Escola da Exegese: Aplicação mecânica do direito
A compreensão deve ser focada no saber de que: o juiz, ao realizar a subsunção, segue um raciocínio lógico de inserir o caso concreto na norma. A subsunção é o ato de inserir o caso no concreto na norma para a aplicação mecânica do direito.
Escola da Exegese: Aplicação mecânica do direito.
De acordo com Bobbio, o Positivismo Jurídico concebe a atividade dos juízes como uma declaração de um sentido já plenamente contido na norma legal. Como diz Bobbio, trata-se da “teoria da interpretação mecanicista, que na atividade do jurista faz prevalecer o elemento declarativo sobre o produtivo ou criativo do direito.
A primeira distinção a ser feita é entre o texto legal (ou dispositivo legal) e a norma. O texto legal é o resultado do trabalho do Legislador.
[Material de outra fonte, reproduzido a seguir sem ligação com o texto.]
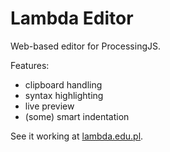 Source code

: # Lambda Editor

Web-based editor for ProcessingJS.

Features:
* clipboard handling
* syntax highlighting
* live preview
* (some) smart indentation

See it working at [lambda.edu.pl](http://lambda.edu.pl).
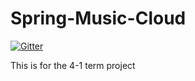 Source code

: # Spring-Music-Cloud

[![Gitter](https://badges.gitter.im/spring-music-cloud/community.svg)](https://gitter.im/spring-music-cloud/community?utm_source=badge&utm_medium=badge&utm_campaign=pr-badge)

This is for the 4-1 term project

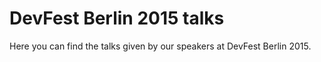 # DevFest Berlin 2015 talks

Here you can find the talks given by our speakers at DevFest Berlin 2015.
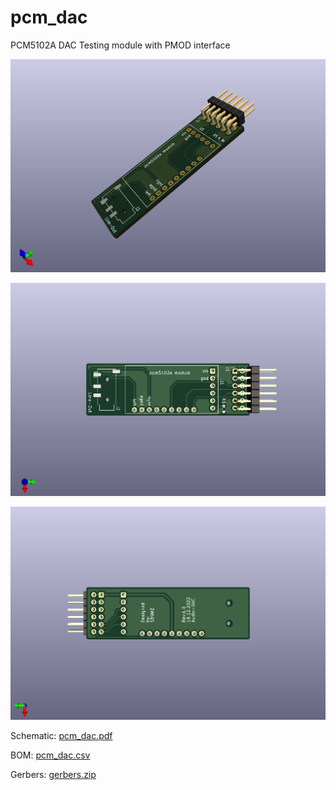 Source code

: # pcm_dac
PCM5102A DAC Testing module with PMOD interface


![alt text](pcm_dac_3d.png)

![alt text](pcm_dac_top.png)

![alt text](pcm_dac_bot.png)

Schematic:
[pcm_dac.pdf](pcm_dac.pdf)

BOM:
[pcm_dac.csv](pcm_dac.csv)

Gerbers:
[gerbers.zip](https://github.com/s59mz/kicad-pcm_dac/raw/main/gerbers.zip)
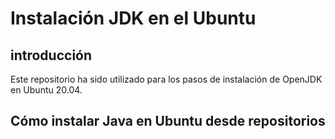 # Instalación JDK en el Ubuntu

## introducción

Este repositorio ha sido utilizado para los pasos de instalación de OpenJDK en Ubuntu 20.04.

## Cómo instalar Java en Ubuntu desde repositorios

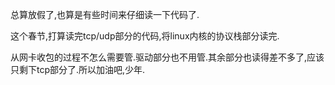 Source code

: 总算放假了,也算是有些时间来仔细读一下代码了.

这个春节,打算读完tcp/udp部分的代码,将linux内核的协议栈部分读完.

从网卡收包的过程不怎么需要管.驱动部分也不用管.其余部分也读得差不多了,应该只剩下tcp部分了.所以加油吧,少年. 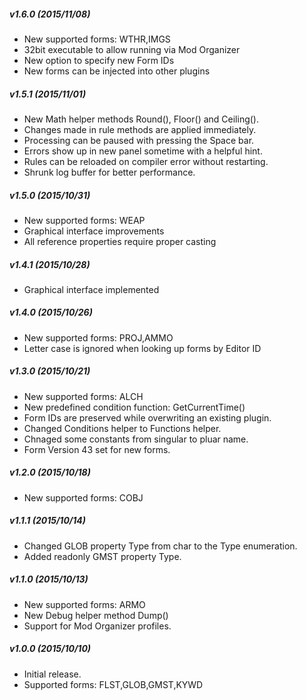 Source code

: ##### v1.6.0 (2015/11/08)
* New supported forms: WTHR,IMGS
* 32bit executable to allow running via Mod Organizer
* New option to specify new Form IDs
* New forms can be injected into other plugins

##### v1.5.1 (2015/11/01)
* New Math helper methods Round(), Floor() and Ceiling().
* Changes made in rule methods are applied immediately.
* Processing can be paused with pressing the Space bar.
* Errors show up in new panel sometime with a helpful hint.
* Rules can be reloaded on compiler error without restarting.
* Shrunk log buffer for better performance.

##### v1.5.0 (2015/10/31)
* New supported forms: WEAP
* Graphical interface improvements
* All reference properties require proper casting

##### v1.4.1 (2015/10/28)
* Graphical interface implemented

##### v1.4.0 (2015/10/26)
* New supported forms: PROJ,AMMO
* Letter case is ignored when looking up forms by Editor ID

##### v1.3.0 (2015/10/21)
* New supported forms: ALCH
* New predefined condition function: GetCurrentTime()
* Form IDs are preserved while overwriting an existing plugin.
* Changed Conditions helper to Functions helper.
* Chnaged some constants from singular to pluar name.
* Form Version 43 set for new forms.

##### v1.2.0 (2015/10/18)
* New supported forms: COBJ

##### v1.1.1 (2015/10/14)
* Changed GLOB property Type from char to the Type enumeration.
* Added readonly GMST property Type.

##### v1.1.0 (2015/10/13)
* New supported forms: ARMO
* New Debug helper method Dump()
* Support for Mod Organizer profiles.

##### v1.0.0 (2015/10/10)
* Initial release.
* Supported forms: FLST,GLOB,GMST,KYWD
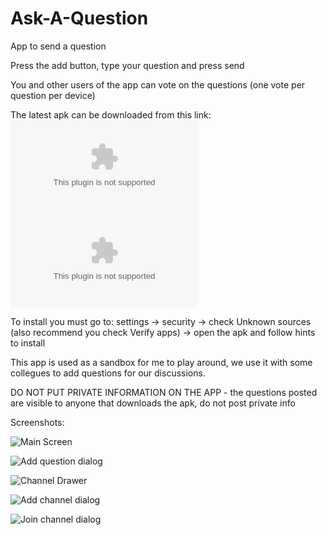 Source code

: # Ask-A-Question
App to send a question

Press the add button, type your question and press send

You and other users of the app can vote on the questions (one vote per question per device)

The latest apk can be downloaded from this link: 
![1.0.0](https://github.com/arranlomas/Ask-A-Question/raw/master/release-apk/1.0.0.apk)
![1.0.1](https://github.com/arranlomas/Ask-A-Question/raw/master/release-apk/1.0.1.apk)


To install you must go to:
settings -> security -> check Unknown sources (also recommend you check Verify apps) -> open the apk and follow hints to install


This app is used as a sandbox for me to play around, we use it with some collegues to add questions for our discussions.

DO NOT PUT PRIVATE INFORMATION ON THE APP - the questions posted are visible to anyone that downloads the apk, do not post private info

Screenshots:

![Main Screen](https://github.com/arranlomas/Ask-A-Question/blob/master/screenshots/ask-a-question-screenshot-b.png)

![Add question dialog](https://github.com/arranlomas/Ask-A-Question/blob/master/screenshots/ask-a-question-screenshot-a.png)

![Channel Drawer](https://github.com/arranlomas/Ask-A-Question/blob/master/screenshots/ask-a-question-screenshot-c.jpg)

![Add channel dialog](https://github.com/arranlomas/Ask-A-Question/blob/master/screenshots/ask-a-question-screenshot-d.jpg)

![Join channel dialog](https://github.com/arranlomas/Ask-A-Question/blob/master/screenshots/ask-a-question-screenshot-e.jpg)
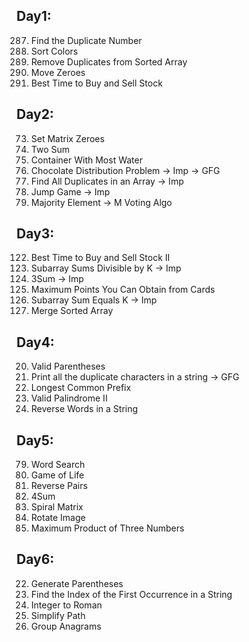 ## Day1:
287. Find the Duplicate Number
75. Sort Colors
26. Remove Duplicates from Sorted Array
283. Move Zeroes
121. Best Time to Buy and Sell Stock

## Day2:
73. Set Matrix Zeroes
1. Two Sum
11. Container With Most Water <br>
00. Chocolate Distribution Problem -> Imp -> GFG
442. Find All Duplicates in an Array -> Imp
55. Jump Game -> Imp
169. Majority Element -> M Voting Algo

## Day3:
122. Best Time to Buy and Sell Stock II
974. Subarray Sums Divisible by K -> Imp
15. 3Sum -> Imp
1423. Maximum Points You Can Obtain from Cards
560. Subarray Sum Equals K -> Imp
88. Merge Sorted Array

## Day4:
20. Valid Parentheses
00. Print all the duplicate characters in a string -> GFG
14. Longest Common Prefix
680. Valid Palindrome II
151. Reverse Words in a String

## Day5:
79. Word Search
289. Game of Life
493. Reverse Pairs
18. 4Sum
54. Spiral Matrix
48. Rotate Image
628. Maximum Product of Three Numbers

## Day6:
22. Generate Parentheses
28. Find the Index of the First Occurrence in a String
12. Integer to Roman
71. Simplify Path
49. Group Anagrams









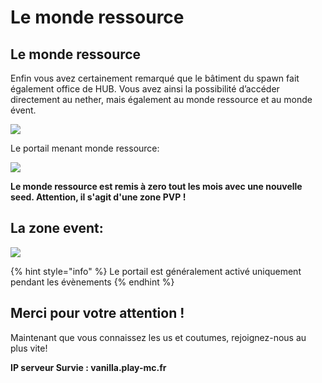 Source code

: # Le monde ressource

## Le monde ressource

Enfin vous avez certainement remarqué que le bâtiment du spawn fait également office de HUB. Vous avez ainsi la possibilité d’accéder directement au nether, mais également au monde ressource et au monde évent.

![](https://play-mc.fr/img/guide/spawn1.jpg)

Le portail menant monde ressource:

![](https://play-mc.fr/img/guide/spawn3.jpg)

**Le monde ressource est remis à zero tout les mois avec une nouvelle seed. Attention, il s'agit d'une zone PVP !**

## La zone event:

![](https://play-mc.fr/img/guide/spawn4.jpg)

{% hint style="info" %}
Le portail est généralement activé uniquement pendant les évènements
{% endhint %}

## Merci pour votre attention !

Maintenant que vous connaissez les us et coutumes, rejoignez-nous au plus vite!

**IP serveur Survie : vanilla.play-mc.fr**

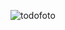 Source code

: ![todofoto](https://github.com/slckcetin/Todo-App/assets/101551130/e7ee14d3-50b5-4cae-92d2-bd7eec90df41)
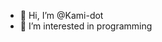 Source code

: - 👋 Hi, I’m @Kami-dot
- 👀 I’m interested in programming

<!---
Kami-dot/Kami-dot is a ✨ special ✨ repository because its `README.md` (this file) appears on your GitHub profile.
You can click the Preview link to take a look at your changes.
--->
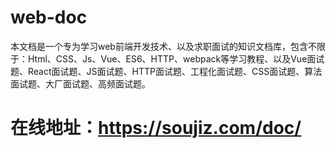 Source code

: # web-doc
本文档是一个专为学习web前端开发技术、以及求职面试的知识文档库，包含不限于：Html、CSS、Js、Vue、ES6、HTTP、webpack等学习教程、以及Vue面试题、React面试题、JS面试题、HTTP面试题、工程化面试题、CSS面试题、算法面试题、大厂面试题、高频面试题。
# 在线地址：https://soujiz.com/doc/
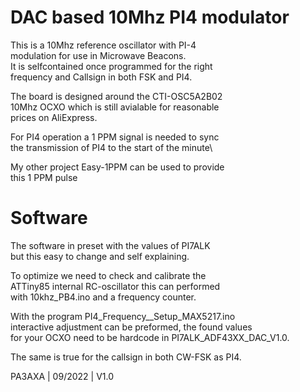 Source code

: # DAC based 10Mhz PI4 modulator

This is a 10Mhz reference oscillator with PI-4\
modulation for use in Microwave Beacons.\
It is selfcontained once programmed for the right\
frequency and Callsign in both FSK and PI4.

The board is designed around the CTI-OSC5A2B02\
10Mhz OCXO which is still avialable for reasonable\
prices on AliExpress.

For PI4 operation a 1 PPM signal is needed to sync\
the transmission of PI4 to the start of the minute\

My other project Easy-1PPM can be used to provide\
this 1 PPM pulse

# Software

The software in preset with the values of PI7ALK\
but this easy to change and self explaining.

To optimize we need to check and calibrate the\
ATTiny85 internal RC-oscillator this can performed\
with 10khz_PB4.ino and a frequency counter.

With the program PI4_Frequency__Setup_MAX5217.ino\
interactive adjustment can be preformed, the found values\
for your OCXO need to be hardcode in PI7ALK_ADF43XX_DAC_V1.0.

The same is true for the callsign in both CW-FSK as PI4.

PA3AXA | 09/2022  | V1.0
 
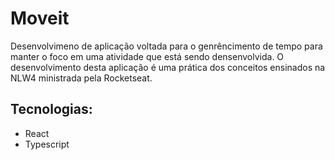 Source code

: # Moveit

Desenvolvimeno de aplicação voltada para o genrêncimento de tempo para manter o foco em uma atividade que está sendo densenvolvida. O desenvolvimento desta aplicação é uma prática dos conceitos ensinados na NLW4 ministrada pela Rocketseat.

## Tecnologias:
- React
- Typescript
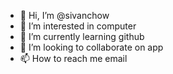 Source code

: - 👋 Hi, I’m @sivanchow
- 👀 I’m interested in computer
- 🌱 I’m currently learning github
- 💞️ I’m looking to collaborate on app
- 📫 How to reach me email

<!---
sivanchow/sivanchow is a ✨ special ✨ repository because its `README.md` (this file) appears on your GitHub profile.
You can click the Preview link to take a look at your changes.
--->

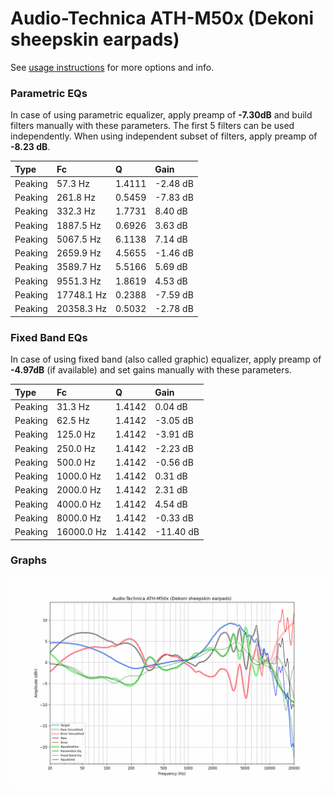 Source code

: # Audio-Technica ATH-M50x (Dekoni sheepskin earpads)
See [usage instructions](https://github.com/jaakkopasanen/AutoEq#usage) for more options and info.

### Parametric EQs
In case of using parametric equalizer, apply preamp of **-7.30dB** and build filters manually
with these parameters. The first 5 filters can be used independently.
When using independent subset of filters, apply preamp of **-8.23 dB**.

| Type    | Fc         |      Q | Gain     |
|:--------|:-----------|:-------|:---------|
| Peaking | 57.3 Hz    | 1.4111 | -2.48 dB |
| Peaking | 261.8 Hz   | 0.5459 | -7.83 dB |
| Peaking | 332.3 Hz   | 1.7731 | 8.40 dB  |
| Peaking | 1887.5 Hz  | 0.6926 | 3.63 dB  |
| Peaking | 5067.5 Hz  | 6.1138 | 7.14 dB  |
| Peaking | 2659.9 Hz  | 4.5655 | -1.46 dB |
| Peaking | 3589.7 Hz  | 5.5166 | 5.69 dB  |
| Peaking | 9551.3 Hz  | 1.8619 | 4.53 dB  |
| Peaking | 17748.1 Hz | 0.2388 | -7.59 dB |
| Peaking | 20358.3 Hz | 0.5032 | -2.78 dB |

### Fixed Band EQs
In case of using fixed band (also called graphic) equalizer, apply preamp of **-4.97dB**
(if available) and set gains manually with these parameters.

| Type    | Fc         |      Q | Gain      |
|:--------|:-----------|:-------|:----------|
| Peaking | 31.3 Hz    | 1.4142 | 0.04 dB   |
| Peaking | 62.5 Hz    | 1.4142 | -3.05 dB  |
| Peaking | 125.0 Hz   | 1.4142 | -3.91 dB  |
| Peaking | 250.0 Hz   | 1.4142 | -2.23 dB  |
| Peaking | 500.0 Hz   | 1.4142 | -0.56 dB  |
| Peaking | 1000.0 Hz  | 1.4142 | 0.31 dB   |
| Peaking | 2000.0 Hz  | 1.4142 | 2.31 dB   |
| Peaking | 4000.0 Hz  | 1.4142 | 4.54 dB   |
| Peaking | 8000.0 Hz  | 1.4142 | -0.33 dB  |
| Peaking | 16000.0 Hz | 1.4142 | -11.40 dB |

### Graphs
![](./Audio-Technica%20ATH-M50x%20(Dekoni%20sheepskin%20earpads).png)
A norma é o sentido desse texto: o texto elaborado pelo Legislador é interpretado como um enunciado prescritivo (de dever-ser) e condicional (da forma “se …, então …”).Dada essa distinção, é possível: a) haver um texto legal que não expresse nenhuma norma.
Exemplo:
- É permitido o uso de dispositivos eletrônicos durante a realização das provas. O aluno que for flagrado usando dispositivo eletrônico durante a prova terá a prova confiscada e a ela será atribuída nota zero”. Não expressa norma porque o texto não tem sentido por ser contraditório: permite e proíbe ao mesmo tempo a mesa conduta!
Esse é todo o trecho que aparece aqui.